Orrin Hatch says the Republican party “shot their wad,” but not the way you’re thinking
Orrin Hatch is an 83-year-old Republican senator from Utah, and, depending on which left-wing conspiracy theorist you read, the future president of the United States. He is also, to the chagrin of pretty much everyone who can read, out here talking about shooting wads. In a recent interview with Politico, he said of current Republican legislative priorities, “We’re not going back to healthcare. We’re in tax now. As far as I’m concerned, they shot their wad on health care and that’s the way it is. I’m sick of it.”
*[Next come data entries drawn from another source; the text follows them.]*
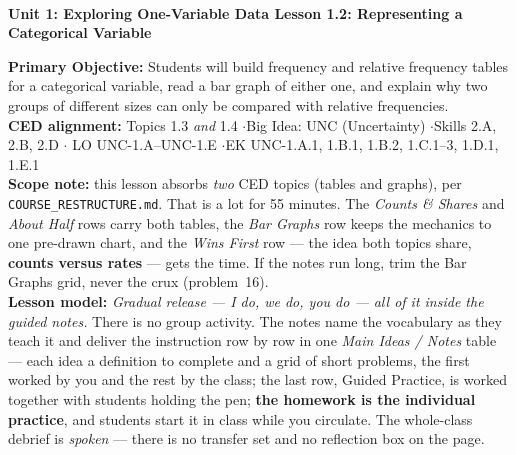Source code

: \documentclass[10pt]{article}
\newcommand{\UnitNumberName}{Unit 1: Exploring One-Variable Data \quad}
\newcommand{\LessonNumberName}{Lesson 1.2: Representing a Categorical Variable}
\begin{document}
\begin{center}
    {\Large\bfseries \CourseName \\
    {\small\bfseries \UnitNumberName \LessonNumberName}}
\end{center}

\begin{tcolorbox}[colback=sky, colframe=navy, boxrule=0.9pt, arc=2mm,
    left=2mm, right=2mm, top=1.5mm, bottom=1.5mm]
    \textbf{Primary Objective:} Students will build frequency and relative frequency tables for
    a categorical variable, read a bar graph of either one, and explain why two groups of
    different sizes can only be compared with relative frequencies.
    \\[2pt]
    \textbf{CED alignment:} Topics 1.3 \emph{and} 1.4 \quad$\cdot$\quad Big Idea: UNC
    (Uncertainty) \quad$\cdot$\quad Skills 2.A, 2.B, 2.D \quad$\cdot$\quad
    LO UNC-1.A--UNC-1.E \quad$\cdot$\quad EK UNC-1.A.1, 1.B.1, 1.B.2, 1.C.1--3, 1.D.1, 1.E.1
    \\[2pt]
    \textbf{Scope note:} this lesson absorbs \emph{two} CED topics (tables and graphs), per
    \texttt{COURSE\_RESTRUCTURE.md}. That is a lot for 55 minutes. The \emph{Counts \& Shares}
    and \emph{About Half} rows carry both tables, the \emph{Bar Graphs} row keeps the mechanics
    to one pre-drawn chart, and the \emph{Wins First} row --- the idea both topics share,
    \textbf{counts versus rates} --- gets the time. If the notes run long, trim the Bar Graphs
    grid, never the crux (problem~16).
    \\[2pt]
    \textbf{Lesson model:} \emph{Gradual release --- I do, we do, you do --- all of it inside
    the guided notes.} There is no group activity. The notes name the vocabulary as they teach
    it and deliver the instruction row by row in one \emph{Main Ideas / Notes} table --- each
    idea a definition to complete and a grid of short problems, the first worked by you and the
    rest by the class; the last row, Guided Practice, is worked together with students holding
    the pen; \textbf{the homework is the individual practice}, and students
    start it in class while you circulate. The whole-class debrief is \emph{spoken} ---
    there is no transfer set and no reflection box on the page.
\end{tcolorbox}
\end{document}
Was the onetime presidential candidate saying that the Republican party, anthropomorphized into the form of a human male, had already ejaculated over the prospect of healthcare reform and were no longer interested in having sex with it? The metaphor is tortured and unpleasant, but not altogether inaccurate. They have wasted the first six months of a new Republican presidency and dominant control over both houses of Congress trying to repeal a policy that, prior to its rebranding by Barack Obama, came from their own party, and now have little to show for it. Hatch’s general point, it would seem, is that, if the enfeebled and overwhelmingly male Republican party is going to muster up the energy to fuck again, it is going to be a new policy initiative. His lack of enthusiasm for it is understandable, even if his choice of phrasing is not.